_WHAT IS BEING ASKED:_
Please repeat every entry exactly as given, apart from dropping the images.

━━━

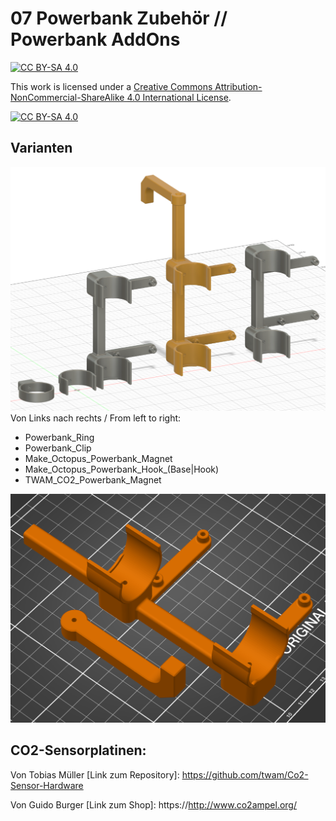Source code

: # 07 Powerbank Zubehör // Powerbank AddOns

[![CC BY-SA 4.0][cc-by-sa-shield]][cc-by-sa]

This work is licensed under a [Creative Commons Attribution-NonCommercial-ShareAlike 4.0 International License][cc-by-sa].

[![CC BY-SA 4.0][cc-by-sa-image]][cc-by-sa]

[cc-by-sa]: http://creativecommons.org/licenses/by-nc-sa/4.0/
[cc-by-sa-image]: https://licensebuttons.net/l/by-nc-sa/4.0/88x31.png
[cc-by-sa-shield]: https://img.shields.io/badge/License-CC%20BY--NC--SA%204.0-lightgrey.svg

## Varianten
![Vergleich](/Images/PowerbankAddons.PNG)
Von Links nach rechts / From left to right: 
* Powerbank_Ring
* Powerbank_Clip
* Make_Octopus_Powerbank_Magnet
* Make_Octopus_Powerbank_Hook_(Base|Hook)
* TWAM_CO2_Powerbank_Magnet

![Detail](/Images/Powerbank_Hook.PNG)

## CO2-Sensorplatinen:
Von Tobias Müller
[Link zum Repository]: https://github.com/twam/Co2-Sensor-Hardware

Von Guido Burger
[Link zum Shop]: https://http://www.co2ampel.org/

━━━

_FINAL ANSWER:_
Source code

: # 07 Powerbank Zubehör // Powerbank AddOns

[![CC BY-SA 4.0][cc-by-sa-shield]][cc-by-sa]

This work is licensed under a [Creative Commons Attribution-NonCommercial-ShareAlike 4.0 International License][cc-by-sa].

[![CC BY-SA 4.0][cc-by-sa-image]][cc-by-sa]

[cc-by-sa]: http://creativecommons.org/licenses/by-nc-sa/4.0/
[cc-by-sa-image]: https://licensebuttons.net/l/by-nc-sa/4.0/88x31.png
[cc-by-sa-shield]: https://img.shields.io/badge/License-CC%20BY--NC--SA%204.0-lightgrey.svg

## Varianten
![Vergleich](/Images/PowerbankAddons.PNG)
Von Links nach rechts / From left to right: 
* Powerbank_Ring
* Powerbank_Clip
* Make_Octopus_Powerbank_Magnet
* Make_Octopus_Powerbank_Hook_(Base|Hook)
* TWAM_CO2_Powerbank_Magnet

![Detail](/Images/Powerbank_Hook.PNG)

## CO2-Sensorplatinen:
Von Tobias Müller
[Link zum Repository]: https://github.com/twam/Co2-Sensor-Hardware

Von Guido Burger
[Link zum Shop]: https://http://www.co2ampel.org/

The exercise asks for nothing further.